BERTO, MOSLEY, 'MONEY' - KTO DLA MANNY'EGO?

Leszek Dudek, boxingscene.com

2010-11-18

Wydaje się, że zgodnie z życzeniem legendarnego "Kata", w następnej walce Manny Pacquiao (52-3-2, 38 KO) zmierzy się z czarnoskórym przeciwnikiem. Szef Top Rank, Bob Arum, rozważa kilka kandydatur, a na czele listy znajduje się oczywiście Floyd Mayweather Jr. (41-0, 25 KO).

Inni pięściarze, którzy mogą dostać szansę walki z "Pacmanem", to chociażby niepokonany mistrz WBC wagi półśredniej - Andre Berto (26-0, 20 KO) i liczący na ostatnią wielką wypłatę "Sugar" Shane Mosley (46-6-1, 39 KO).

- Pacquiao nie walczył z żadnym czołowym Afroamerykaninem. Trudno nie zgodzić się z argumentem. Natomiast zarzut, że Manny boi się takich walk, jest śmieszny. Pojedynek z Shanem Mosleyem to pokaże. Podobnie jak potencjalna potyczka ze zwycięzcą starcia Bradley-Alexander albo walka z Andre Berto - powiedział Arum.

- Nie widzę powodu, by Manny miał unikać Berto, który występuje w wadze półśredniej. Są podobnego rozmiaru. Szukamy czarnoskórego przeciwnika. Bardzo prawdopodobne, że najbliższym rywalem Manny'ego będzie Afroamerykanin: Floyd Mayweather, Shane Mosley albo ktokolwiek inny - zakończył promotor.

Doradca "Pacmana", Michael Koncz, twierdzi, że głównym kandydatem do walki z Mannym jest Mosley, który obok Mayweathera może wygenerować największe zyski i przyciągnąć najliczniejszą widownię. Floyd byłby pod każdym względem lepszym rywalem, ale istnieją obawy, że nie zdecyduje się na pojedynek z Filipińczykiem.

- Rozmawiałem z Shanem w Teksasie.
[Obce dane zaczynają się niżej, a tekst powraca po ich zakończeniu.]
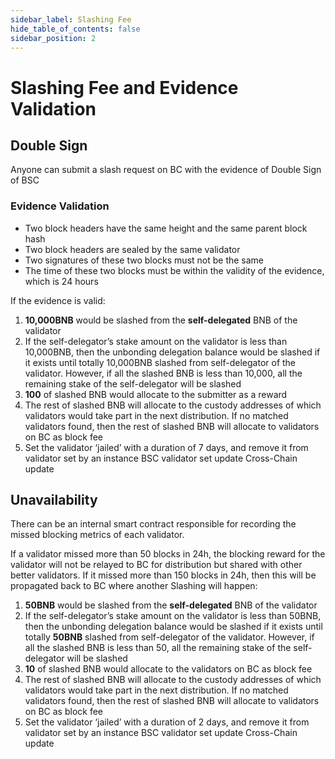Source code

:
 ```yaml
---
sidebar_label: Slashing Fee
hide_table_of_contents: false
sidebar_position: 2
---
```


# Slashing Fee and Evidence Validation

## Double Sign

Anyone can submit a slash request on BC with the evidence of Double Sign of BSC

### Evidence Validation
* Two block headers have the same height and the same parent block hash
* Two block headers are sealed by the same validator
* Two signatures of these two blocks must not be the same
* The time of these two blocks must be within the validity of the evidence, which is 24 hours

If the evidence is valid:

1. **10,000BNB** would be slashed from the **self-delegated** BNB of the validator
2. If the self-delegator’s stake amount on the validator is less than 10,000BNB, then the unbonding delegation balance would be slashed if it exists until totally 10,000BNB slashed from self-delegator of the validator. However, if all the slashed BNB is less than 10,000, all the remaining stake of the self-delegator will be slashed
3. **100** of slashed BNB would allocate to the submitter as a reward
4. The rest of slashed BNB will allocate to the custody addresses of which validators would take part in the next distribution. If no matched validators found, then the rest of slashed BNB will allocate to validators on BC as block fee
5. Set the validator ‘jailed’ with a duration of 7 days, and remove it from validator set by an instance BSC validator set update Cross-Chain update


## Unavailability

There can be an internal smart contract responsible for recording the missed blocking metrics of each validator.

If a validator missed more than 50 blocks in 24h, the blocking reward for the validator will not be relayed to BC for distribution but shared with other better validators. If it missed more than 150 blocks in 24h, then this will be propagated back to BC where another Slashing will happen:

1. **50BNB** would be slashed from the  **self-delegated** BNB of the validator
2. If the self-delegator’s stake amount on the validator is less than 50BNB, then the unbonding delegation balance would be slashed if it exists until totally **50BNB** slashed from self-delegator of the validator. However, if all the slashed BNB is less than 50, all the remaining stake of the self-delegator will be slashed
3. **10** of slashed BNB would allocate to the validators on BC as block fee
4. The rest of slashed BNB will allocate to the custody addresses of which validators would take part in the next distribution. If no matched validators found, then the rest of slashed BNB will allocate to validators on BC as block fee
5. Set the validator ‘jailed’ with a duration of 2 days, and remove it from validator set by an instance BSC validator set update Cross-Chain update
Powiedziałem mu, że wrócimy do tej rozmowy po walce z Margarito. On współpracuje teraz z Jamesem Princem, a nie z Golden Boy Promotions, dzięki czemu będzie nam dużo łatwiej. Ze wszystkich Afroamerykanów, najlepsza byłaby dla nas walka z Mosleyem - uważa Koncz.